Report all lines in the records that hold the string "white".

**Stored data entries:**
+ + +
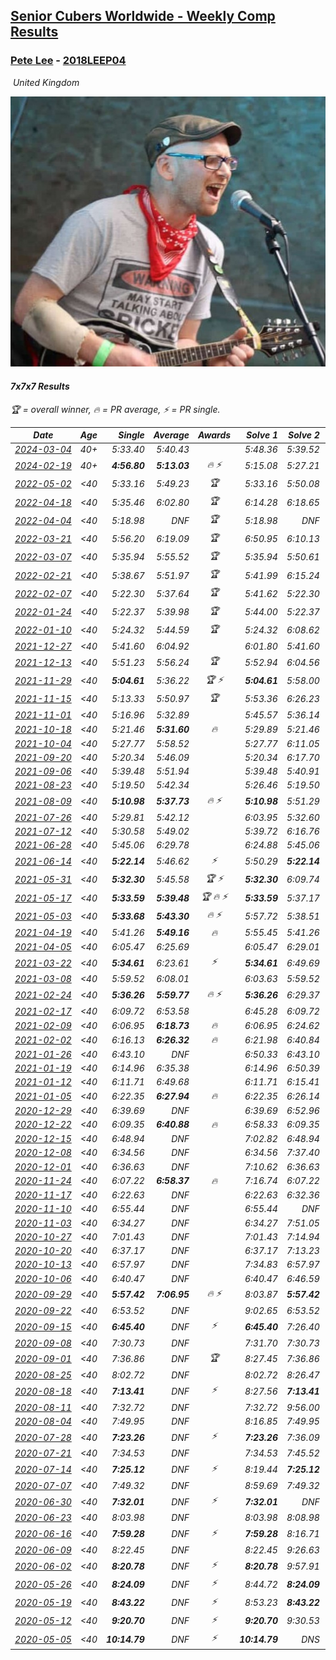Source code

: <style>table {white-space: nowrap;}</style>
<link rel="stylesheet" type="text/css" href="/scw-comp/css/flags.css" />

## [Senior Cubers Worldwide - Weekly Comp Results](/scw-comp/results/)
### [Pete Lee](README.md) - [2018LEEP04](https://www.worldcubeassociation.org/persons/2018LEEP04?event=777)

<i class="flag flag-GB" />&nbsp;United Kingdom

![Pete Lee](1574700550.jpg)

#### 7x7x7 Results

<span style="white-space: nowrap;">🏆 = overall winner</span>, <span style="white-space: nowrap;">🔥 = PR average</span>, <span style="white-space: nowrap;">⚡ = PR single</span>.

| Date | Age | Single | Average | Awards | Solve 1 | Solve 2 | Solve 3 | Video |
| :--: | :--: | --: | --: | :--: | --: | --: | --: | :-- |
| [2024-03-04](../../results/2024-03-04/777.md) | 40+ | 5:33.40 | 5:40.43 |  | 5:48.36 | 5:39.52 | 5:33.40 | [Desktop](https://www.facebook.com/events/3564311457163699/permalink/3569723529955825) / [Mobile](https://m.facebook.com/events/3564311457163699?view=permalink&id=3569723529955825) |
| [2024-02-19](../../results/2024-02-19/777.md) | 40+ | **4:56.80** | **5:13.03** | 🔥 ⚡ | 5:15.08 | 5:27.21 | **4:56.80** | [Desktop](https://www.facebook.com/events/937364477878870/permalink/944352010513450) / [Mobile](https://m.facebook.com/events/937364477878870?view=permalink&id=944352010513450) |
| [2022-05-02](../../results/2022-05-02/777.md) | <40 | 5:33.16 | 5:49.23 | 🏆 | 5:33.16 | 5:50.08 | 6:04.45 | [Desktop](https://www.facebook.com/events/766988371376362/permalink/772113537530512) / [Mobile](https://m.facebook.com/events/766988371376362?view=permalink&id=772113537530512) |
| [2022-04-18](../../results/2022-04-18/777.md) | <40 | 5:35.46 | 6:02.80 | 🏆 | 6:14.28 | 6:18.65 | 5:35.46 | [Desktop](https://www.facebook.com/events/651121915952604/permalink/659239931807469) / [Mobile](https://m.facebook.com/events/651121915952604?view=permalink&id=659239931807469) |
| [2022-04-04](../../results/2022-04-04/777.md) | <40 | 5:18.98 | DNF | 🏆 | 5:18.98 | DNF | DNS | [Desktop](https://www.facebook.com/events/405703218032158/permalink/413131543955992) / [Mobile](https://m.facebook.com/events/405703218032158?view=permalink&id=413131543955992) |
| [2022-03-21](../../results/2022-03-21/777.md) | <40 | 5:56.20 | 6:19.09 | 🏆 | 6:50.95 | 6:10.13 | 5:56.20 | [Desktop](https://www.facebook.com/events/498666361787423/permalink/507084567612269) / [Mobile](https://m.facebook.com/events/498666361787423?view=permalink&id=507084567612269) |
| [2022-03-07](../../results/2022-03-07/777.md) | <40 | 5:35.94 | 5:55.52 | 🏆 | 5:35.94 | 5:50.61 | 6:20.02 | [Desktop](https://www.facebook.com/events/535512814493645/permalink/538472330864360) / [Mobile](https://m.facebook.com/events/535512814493645?view=permalink&id=538472330864360) |
| [2022-02-21](../../results/2022-02-21/777.md) | <40 | 5:38.67 | 5:51.97 | 🏆 | 5:41.99 | 6:15.24 | 5:38.67 | [Desktop](https://www.facebook.com/events/627504321814800/permalink/631345871430645) / [Mobile](https://m.facebook.com/events/627504321814800?view=permalink&id=631345871430645) |
| [2022-02-07](../../results/2022-02-07/777.md) | <40 | 5:22.30 | 5:37.64 | 🏆 | 5:41.62 | 5:22.30 | 5:49.01 | [Desktop](https://www.facebook.com/events/348205073823528/permalink/355675289743173) / [Mobile](https://m.facebook.com/events/348205073823528?view=permalink&id=355675289743173) |
| [2022-01-24](../../results/2022-01-24/777.md) | <40 | 5:22.37 | 5:39.98 | 🏆 | 5:44.00 | 5:22.37 | 5:53.58 | [Desktop](https://www.facebook.com/events/344062540912272/permalink/348853793766480) / [Mobile](https://m.facebook.com/events/344062540912272?view=permalink&id=348853793766480) |
| [2022-01-10](../../results/2022-01-10/777.md) | <40 | 5:24.32 | 5:44.59 | 🏆 | 5:24.32 | 6:08.62 | 5:40.84 | [Desktop](https://www.facebook.com/events/895021754505723/permalink/902424663765432) / [Mobile](https://m.facebook.com/events/895021754505723?view=permalink&id=902424663765432) |
| [2021-12-27](../../results/2021-12-27/777.md) | <40 | 5:41.60 | 6:04.92 |  | 6:01.80 | 5:41.60 | 6:31.37 | [Desktop](https://www.facebook.com/events/364077578855426/permalink/372170078046176) / [Mobile](https://m.facebook.com/events/364077578855426?view=permalink&id=372170078046176) |
| [2021-12-13](../../results/2021-12-13/777.md) | <40 | 5:51.23 | 5:56.24 | 🏆 | 5:52.94 | 6:04.56 | 5:51.23 | [Desktop](https://www.facebook.com/events/924976574796430/permalink/928185627808858) / [Mobile](https://m.facebook.com/events/924976574796430?view=permalink&id=928185627808858) |
| [2021-11-29](../../results/2021-11-29/777.md) | <40 | **5:04.61** | 5:36.22 | 🏆 ⚡ | **5:04.61** | 5:58.00 | 5:46.06 | [Desktop](https://www.facebook.com/events/293852429335502/permalink/297863382267740) / [Mobile](https://m.facebook.com/events/293852429335502?view=permalink&id=297863382267740) |
| [2021-11-15](../../results/2021-11-15/777.md) | <40 | 5:13.33 | 5:50.97 | 🏆 | 5:53.36 | 6:26.23 | 5:13.33 | [Desktop](https://www.facebook.com/events/1073199523496198/permalink/1076727423143408) / [Mobile](https://m.facebook.com/events/1073199523496198?view=permalink&id=1076727423143408) |
| [2021-11-01](../../results/2021-11-01/777.md) | <40 | 5:16.96 | 5:32.89 |  | 5:45.57 | 5:36.14 | 5:16.96 | [Desktop](https://www.facebook.com/events/1122485874951081/permalink/1126769517856050) / [Mobile](https://m.facebook.com/events/1122485874951081?view=permalink&id=1126769517856050) |
| [2021-10-18](../../results/2021-10-18/777.md) | <40 | 5:21.46 | **5:31.60** | 🔥 | 5:29.89 | 5:21.46 | 5:43.45 | [Desktop](https://www.facebook.com/events/917344582209340/permalink/922171375059994) / [Mobile](https://m.facebook.com/events/917344582209340?view=permalink&id=922171375059994) |
| [2021-10-04](../../results/2021-10-04/777.md) | <40 | 5:27.77 | 5:58.52 |  | 5:27.77 | 6:11.05 | 6:16.74 | [Desktop](https://www.facebook.com/events/150603127207792/permalink/158631706404934) / [Mobile](https://m.facebook.com/events/150603127207792?view=permalink&id=158631706404934) |
| [2021-09-20](../../results/2021-09-20/777.md) | <40 | 5:20.34 | 5:46.09 |  | 5:20.34 | 6:17.70 | 5:40.23 | [Desktop](https://www.facebook.com/events/4223726381008841/permalink/4246276212087191) / [Mobile](https://m.facebook.com/events/4223726381008841?view=permalink&id=4246276212087191) |
| [2021-09-06](../../results/2021-09-06/777.md) | <40 | 5:39.48 | 5:51.94 |  | 5:39.48 | 5:40.91 | 6:15.42 | [Desktop](https://www.facebook.com/events/899313470960376/permalink/903707523854304) / [Mobile](https://m.facebook.com/events/899313470960376?view=permalink&id=903707523854304) |
| [2021-08-23](../../results/2021-08-23/777.md) | <40 | 5:19.50 | 5:42.34 |  | 5:26.46 | 5:19.50 | 6:21.07 | [Desktop](https://www.facebook.com/events/1108693076205590/permalink/1117610135313884) / [Mobile](https://m.facebook.com/events/1108693076205590?view=permalink&id=1117610135313884) |
| [2021-08-09](../../results/2021-08-09/777.md) | <40 | **5:10.98** | **5:37.73** | 🔥 ⚡ | **5:10.98** | 5:51.29 | 5:50.92 | [Desktop](https://www.facebook.com/events/2863148610663733/permalink/2872147886430472) / [Mobile](https://m.facebook.com/events/2863148610663733?view=permalink&id=2872147886430472) |
| [2021-07-26](../../results/2021-07-26/777.md) | <40 | 5:29.81 | 5:42.12 |  | 6:03.95 | 5:32.60 | 5:29.81 | [Desktop](https://www.facebook.com/events/210838191047415/permalink/215894687208432) / [Mobile](https://m.facebook.com/events/210838191047415?view=permalink&id=215894687208432) |
| [2021-07-12](../../results/2021-07-12/777.md) | <40 | 5:30.58 | 5:49.02 |  | 5:39.72 | 6:16.76 | 5:30.58 | [Desktop](https://www.facebook.com/events/3019269651530977/permalink/3034392066685402) / [Mobile](https://m.facebook.com/events/3019269651530977?view=permalink&id=3034392066685402) |
| [2021-06-28](../../results/2021-06-28/777.md) | <40 | 5:45.06 | 6:29.78 |  | 6:24.88 | 5:45.06 | 7:19.41 | [Desktop](https://www.facebook.com/events/248738199926629/permalink/253447666122349) / [Mobile](https://m.facebook.com/events/248738199926629?view=permalink&id=253447666122349) |
| [2021-06-14](../../results/2021-06-14/777.md) | <40 | **5:22.14** | 5:46.62 | ⚡ | 5:50.29 | **5:22.14** | 6:07.43 | [Desktop](https://www.facebook.com/events/833966864162581/permalink/839530780272856) / [Mobile](https://m.facebook.com/events/833966864162581?view=permalink&id=839530780272856) |
| [2021-05-31](../../results/2021-05-31/777.md) | <40 | **5:32.30** | 5:45.58 | 🏆 ⚡ | **5:32.30** | 6:09.74 | 5:34.71 | [Desktop](https://www.facebook.com/events/1677723082618127/permalink/1683947765328992) / [Mobile](https://m.facebook.com/events/1677723082618127?view=permalink&id=1683947765328992) |
| [2021-05-17](../../results/2021-05-17/777.md) | <40 | **5:33.59** | **5:39.48** | 🏆 🔥 ⚡ | **5:33.59** | 5:37.17 | 5:47.67 | [Desktop](https://www.facebook.com/events/373354890741855/permalink/376528547091156) / [Mobile](https://m.facebook.com/events/373354890741855?view=permalink&id=376528547091156) |
| [2021-05-03](../../results/2021-05-03/777.md) | <40 | **5:33.68** | **5:43.30** | 🔥 ⚡ | 5:57.72 | 5:38.51 | **5:33.68** | [Desktop](https://www.facebook.com/events/158701836186375/permalink/159804866076072) / [Mobile](https://m.facebook.com/events/158701836186375?view=permalink&id=159804866076072) |
| [2021-04-19](../../results/2021-04-19/777.md) | <40 | 5:41.26 | **5:49.16** | 🔥 | 5:55.45 | 5:41.26 | 5:50.78 | [Desktop](https://www.facebook.com/events/1009195762821458/permalink/1010884729319228) / [Mobile](https://m.facebook.com/events/1009195762821458?view=permalink&id=1010884729319228) |
| [2021-04-05](../../results/2021-04-05/777.md) | <40 | 6:05.47 | 6:25.69 |  | 6:05.47 | 6:29.01 | 6:42.60 | [Desktop](https://www.facebook.com/events/2619499895016321/permalink/2624219284544382) / [Mobile](https://m.facebook.com/events/2619499895016321?view=permalink&id=2624219284544382) |
| [2021-03-22](../../results/2021-03-22/777.md) | <40 | **5:34.61** | 6:23.61 | ⚡ | **5:34.61** | 6:49.69 | 6:46.52 | [Desktop](https://www.facebook.com/events/2537500386546221/permalink/2543453125950947) / [Mobile](https://m.facebook.com/events/2537500386546221?view=permalink&id=2543453125950947) |
| [2021-03-08](../../results/2021-03-08/777.md) | <40 | 5:59.52 | 6:08.01 |  | 6:03.63 | 5:59.52 | 6:20.87 | [Desktop](https://www.facebook.com/events/161142189072151/permalink/165338531985850) / [Mobile](https://m.facebook.com/events/161142189072151?view=permalink&id=165338531985850) |
| [2021-02-24](../../results/2021-02-24/777.md) | <40 | **5:36.26** | **5:59.77** | 🔥 ⚡ | **5:36.26** | 6:29.37 | 5:53.67 | [Desktop](https://www.facebook.com/events/256148192722702/permalink/260029105667944) / [Mobile](https://m.facebook.com/events/256148192722702?view=permalink&id=260029105667944) |
| [2021-02-17](../../results/2021-02-17/777.md) | <40 | 6:09.72 | 6:53.58 |  | 6:45.28 | 6:09.72 | 7:45.73 | [Desktop](https://www.facebook.com/events/1341827372862028/permalink/1341996369511795) / [Mobile](https://m.facebook.com/events/1341827372862028?view=permalink&id=1341996369511795) |
| [2021-02-09](../../results/2021-02-09/777.md) | <40 | 6:06.95 | **6:18.73** | 🔥 | 6:06.95 | 6:24.62 | 6:24.62 | [Desktop](https://www.facebook.com/events/1072787469872680/permalink/1073219036496190) / [Mobile](https://m.facebook.com/events/1072787469872680?view=permalink&id=1073219036496190) |
| [2021-02-02](../../results/2021-02-02/777.md) | <40 | 6:16.13 | **6:26.32** | 🔥 | 6:21.98 | 6:40.84 | 6:16.13 | [Desktop](https://www.facebook.com/events/419241732746821/permalink/419287159408945) / [Mobile](https://m.facebook.com/events/419241732746821?view=permalink&id=419287159408945) |
| [2021-01-26](../../results/2021-01-26/777.md) | <40 | 6:43.10 | DNF |  | 6:50.33 | 6:43.10 | DNS | [Desktop](https://www.facebook.com/events/886756952081472/permalink/887218382035329) / [Mobile](https://m.facebook.com/events/886756952081472?view=permalink&id=887218382035329) |
| [2021-01-19](../../results/2021-01-19/777.md) | <40 | 6:14.96 | 6:35.38 |  | 6:14.96 | 6:50.39 | 6:40.80 | [Desktop](https://www.facebook.com/events/801984480354340/permalink/802187753667346) / [Mobile](https://m.facebook.com/events/801984480354340?view=permalink&id=802187753667346) |
| [2021-01-12](../../results/2021-01-12/777.md) | <40 | 6:11.71 | 6:49.68 |  | 6:11.71 | 6:15.41 | 8:01.93 | [Desktop](https://www.facebook.com/events/412251730086008/permalink/412314606746387) / [Mobile](https://m.facebook.com/events/412251730086008?view=permalink&id=412314606746387) |
| [2021-01-05](../../results/2021-01-05/777.md) | <40 | 6:22.35 | **6:27.94** | 🔥 | 6:22.35 | 6:26.14 | 6:35.32 | [Desktop](https://www.facebook.com/events/438895340619582/permalink/439380023904447) / [Mobile](https://m.facebook.com/events/438895340619582?view=permalink&id=439380023904447) |
| [2020-12-29](../../results/2020-12-29/777.md) | <40 | 6:39.69 | DNF |  | 6:39.69 | 6:52.96 | DNS | [Desktop](https://www.facebook.com/events/1086076581855919/permalink/1086717395125171) / [Mobile](https://m.facebook.com/events/1086076581855919?view=permalink&id=1086717395125171) |
| [2020-12-22](../../results/2020-12-22/777.md) | <40 | 6:09.35 | **6:40.88** | 🔥 | 6:58.33 | 6:09.35 | 6:54.97 | [Desktop](https://www.facebook.com/events/202563571576862/permalink/203177928182093) / [Mobile](https://m.facebook.com/events/202563571576862?view=permalink&id=203177928182093) |
| [2020-12-15](../../results/2020-12-15/777.md) | <40 | 6:48.94 | DNF |  | 7:02.82 | 6:48.94 | DNS | [Desktop](https://www.facebook.com/events/380879093195746/permalink/381420603141595) / [Mobile](https://m.facebook.com/events/380879093195746?view=permalink&id=381420603141595) |
| [2020-12-08](../../results/2020-12-08/777.md) | <40 | 6:34.56 | DNF |  | 6:34.56 | 7:37.40 | DNS | [Desktop](https://www.facebook.com/events/209111367450307/permalink/209640974064013) / [Mobile](https://m.facebook.com/events/209111367450307?view=permalink&id=209640974064013) |
| [2020-12-01](../../results/2020-12-01/777.md) | <40 | 6:36.63 | DNF |  | 7:10.62 | 6:36.63 | DNS | [Desktop](https://www.facebook.com/events/1067911153659963/permalink/1068503993600679) / [Mobile](https://m.facebook.com/events/1067911153659963?view=permalink&id=1068503993600679) |
| [2020-11-24](../../results/2020-11-24/777.md) | <40 | 6:07.22 | **6:58.37** | 🔥 | 7:16.74 | 6:07.22 | 7:31.16 | [Desktop](https://www.facebook.com/events/383885642947563/permalink/384439569558837) / [Mobile](https://m.facebook.com/events/383885642947563?view=permalink&id=384439569558837) |
| [2020-11-17](../../results/2020-11-17/777.md) | <40 | 6:22.63 | DNF |  | 6:22.63 | 6:32.36 | DNF | [Desktop](https://www.facebook.com/events/385577379164063/permalink/386223265766141) / [Mobile](https://m.facebook.com/events/385577379164063?view=permalink&id=386223265766141) |
| [2020-11-10](../../results/2020-11-10/777.md) | <40 | 6:55.44 | DNF |  | 6:55.44 | DNF | DNS | [Desktop](https://www.facebook.com/events/2956286364603224/permalink/2959388970959630) / [Mobile](https://m.facebook.com/events/2956286364603224?view=permalink&id=2959388970959630) |
| [2020-11-03](../../results/2020-11-03/777.md) | <40 | 6:34.27 | DNF |  | 6:34.27 | 7:51.05 | DNS | [Desktop](https://www.facebook.com/events/391709741873523/permalink/395460404831790) / [Mobile](https://m.facebook.com/events/391709741873523?view=permalink&id=395460404831790) |
| [2020-10-27](../../results/2020-10-27/777.md) | <40 | 7:01.43 | DNF |  | 7:01.43 | 7:14.94 | DNS | [Desktop](https://www.facebook.com/events/1621959871298390/permalink/1623987867762257) / [Mobile](https://m.facebook.com/events/1621959871298390?view=permalink&id=1623987867762257) |
| [2020-10-20](../../results/2020-10-20/777.md) | <40 | 6:37.17 | DNF |  | 6:37.17 | 7:13.23 | DNS | [Desktop](https://www.facebook.com/events/758279974902955/permalink/763046381092981) / [Mobile](https://m.facebook.com/events/758279974902955?view=permalink&id=763046381092981) |
| [2020-10-13](../../results/2020-10-13/777.md) | <40 | 6:57.97 | DNF |  | 7:34.83 | 6:57.97 | DNS | [Desktop](https://www.facebook.com/events/746942356162446/permalink/748066532716695) / [Mobile](https://m.facebook.com/events/746942356162446?view=permalink&id=748066532716695) |
| [2020-10-06](../../results/2020-10-06/777.md) | <40 | 6:40.47 | DNF |  | 6:40.47 | 6:46.59 | DNS | [Desktop](https://www.facebook.com/events/2766581680255939/permalink/2767374376843336) / [Mobile](https://m.facebook.com/events/2766581680255939?view=permalink&id=2767374376843336) |
| [2020-09-29](../../results/2020-09-29/777.md) | <40 | **5:57.42** | **7:06.95** | 🔥 ⚡ | 8:03.87 | **5:57.42** | 7:19.56 | [Desktop](https://www.facebook.com/events/427181104911253/permalink/427800921515938) / [Mobile](https://m.facebook.com/events/427181104911253?view=permalink&id=427800921515938) |
| [2020-09-22](../../results/2020-09-22/777.md) | <40 | 6:53.52 | DNF |  | 9:02.65 | 6:53.52 | DNS | [Desktop](https://www.facebook.com/events/342541897161786/permalink/345621073520535) / [Mobile](https://m.facebook.com/events/342541897161786?view=permalink&id=345621073520535) |
| [2020-09-15](../../results/2020-09-15/777.md) | <40 | **6:45.40** | DNF | ⚡ | **6:45.40** | 7:26.40 | DNS | [Desktop](https://www.facebook.com/events/655903882008117/permalink/656542655277573) / [Mobile](https://m.facebook.com/events/655903882008117?view=permalink&id=656542655277573) |
| [2020-09-08](../../results/2020-09-08/777.md) | <40 | 7:30.73 | DNF |  | 7:31.70 | 7:30.73 | DNS | [Desktop](https://www.facebook.com/events/342884623427933/permalink/343555376694191) / [Mobile](https://m.facebook.com/events/342884623427933?view=permalink&id=343555376694191) |
| [2020-09-01](../../results/2020-09-01/777.md) | <40 | 7:36.86 | DNF | 🏆 | 8:27.45 | 7:36.86 | DNS | [Desktop](https://www.facebook.com/events/987180995036806/permalink/987907018297537) / [Mobile](https://m.facebook.com/events/987180995036806?view=permalink&id=987907018297537) |
| [2020-08-25](../../results/2020-08-25/777.md) | <40 | 8:02.72 | DNF |  | 8:02.72 | 8:26.47 | DNS | [Desktop](https://www.facebook.com/events/375269430142971/permalink/375911616745419) / [Mobile](https://m.facebook.com/events/375269430142971?view=permalink&id=375911616745419) |
| [2020-08-18](../../results/2020-08-18/777.md) | <40 | **7:13.41** | DNF | ⚡ | 8:27.56 | **7:13.41** | DNS | [Desktop](https://www.facebook.com/events/3231806576868309/permalink/3234247696624197) / [Mobile](https://m.facebook.com/events/3231806576868309?view=permalink&id=3234247696624197) |
| [2020-08-11](../../results/2020-08-11/777.md) | <40 | 7:32.72 | DNF |  | 7:32.72 | 9:56.00 | DNS | [Desktop](https://www.facebook.com/events/1112228215845470/permalink/1112929269108698) / [Mobile](https://m.facebook.com/events/1112228215845470?view=permalink&id=1112929269108698) |
| [2020-08-04](../../results/2020-08-04/777.md) | <40 | 7:49.95 | DNF |  | 8:16.85 | 7:49.95 | DNS | [Desktop](https://www.facebook.com/events/770016233779888/permalink/770697843711727) / [Mobile](https://m.facebook.com/events/770016233779888?view=permalink&id=770697843711727) |
| [2020-07-28](../../results/2020-07-28/777.md) | <40 | **7:23.26** | DNF | ⚡ | **7:23.26** | 7:36.09 | DNS | [Desktop](https://www.facebook.com/events/299658408049797/permalink/300258301323141) / [Mobile](https://m.facebook.com/events/299658408049797?view=permalink&id=300258301323141) |
| [2020-07-21](../../results/2020-07-21/777.md) | <40 | 7:34.53 | DNF |  | 7:34.53 | 7:45.52 | DNS | [Desktop](https://www.facebook.com/events/3081159145282455/permalink/3082287351836301) / [Mobile](https://m.facebook.com/events/3081159145282455?view=permalink&id=3082287351836301) |
| [2020-07-14](../../results/2020-07-14/777.md) | <40 | **7:25.12** | DNF | ⚡ | 8:19.44 | **7:25.12** | DNS | [Desktop](https://www.facebook.com/events/2729568740635198/permalink/2729818147276924) / [Mobile](https://m.facebook.com/events/2729568740635198?view=permalink&id=2729818147276924) |
| [2020-07-07](../../results/2020-07-07/777.md) | <40 | 7:49.32 | DNF |  | 8:59.69 | 7:49.32 | DNS | [Desktop](https://www.facebook.com/events/307625317040136/permalink/307844723684862) / [Mobile](https://m.facebook.com/events/307625317040136?view=permalink&id=307844723684862) |
| [2020-06-30](../../results/2020-06-30/777.md) | <40 | **7:32.01** | DNF | ⚡ | **7:32.01** | DNF | DNS | [Desktop](https://www.facebook.com/events/284746466306313/permalink/285013929612900) / [Mobile](https://m.facebook.com/events/284746466306313?view=permalink&id=285013929612900) |
| [2020-06-23](../../results/2020-06-23/777.md) | <40 | 8:03.98 | DNF |  | 8:03.98 | 8:08.98 | DNS | [Desktop](https://www.facebook.com/events/268636114456043/permalink/268844034435251) / [Mobile](https://m.facebook.com/events/268636114456043?view=permalink&id=268844034435251) |
| [2020-06-16](../../results/2020-06-16/777.md) | <40 | **7:59.28** | DNF | ⚡ | **7:59.28** | 8:16.71 | DNS | [Desktop](https://www.facebook.com/events/256188575607890/permalink/256481515578596) / [Mobile](https://m.facebook.com/events/256188575607890?view=permalink&id=256481515578596) |
| [2020-06-09](../../results/2020-06-09/777.md) | <40 | 8:22.45 | DNF |  | 8:22.45 | 9:26.63 | DNS | [Desktop](https://www.facebook.com/events/1130228284009045/permalink/1130482110650329) / [Mobile](https://m.facebook.com/events/1130228284009045?view=permalink&id=1130482110650329) |
| [2020-06-02](../../results/2020-06-02/777.md) | <40 | **8:20.78** | DNF | ⚡ | **8:20.78** | 9:57.91 | DNS | [Desktop](https://www.facebook.com/events/573401076937046/permalink/573717050238782) / [Mobile](https://m.facebook.com/events/573401076937046?view=permalink&id=573717050238782) |
| [2020-05-26](../../results/2020-05-26/777.md) | <40 | **8:24.09** | DNF | ⚡ | 8:44.72 | **8:24.09** | DNS | [Desktop](https://www.facebook.com/events/637852836799991/permalink/638057023446239) / [Mobile](https://m.facebook.com/events/637852836799991?view=permalink&id=638057023446239) |
| [2020-05-19](../../results/2020-05-19/777.md) | <40 | **8:43.22** | DNF | ⚡ | 8:53.23 | **8:43.22** | DNS | [Desktop](https://www.facebook.com/events/201300894172579/permalink/201442917491710) / [Mobile](https://m.facebook.com/events/201300894172579?view=permalink&id=201442917491710) |
| [2020-05-12](../../results/2020-05-12/777.md) | <40 | **9:20.70** | DNF | ⚡ | **9:20.70** | 9:30.53 | DNS | [Desktop](https://www.facebook.com/events/276138643524223/permalink/276380270166727) / [Mobile](https://m.facebook.com/events/276138643524223?view=permalink&id=276380270166727) |
| [2020-05-05](../../results/2020-05-05/777.md) | <40 | **10:14.79** | DNF | ⚡ | **10:14.79** | DNS | DNS | [Desktop](https://www.facebook.com/events/557526585195168/permalink/557744185173408) / [Mobile](https://m.facebook.com/events/557526585195168?view=permalink&id=557744185173408) |


<!-- Global site tag (gtag.js) - Google Analytics -->
<script async src="https://www.googletagmanager.com/gtag/js?id=UA-86348435-3"></script>
<script>window.dataLayer = window.dataLayer || []; function gtag() {dataLayer.push(arguments);} gtag('js', new Date()); gtag('config', 'UA-86348435-3');</script>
+ + +
**Exercise result:**
: <style>table {white-space: nowrap;}</style>
<span style="white-space: nowrap;">🏆 = overall winner</span>, <span style="white-space: nowrap;">🔥 = PR average</span>, <span style="white-space: nowrap;">⚡ = PR single</span>.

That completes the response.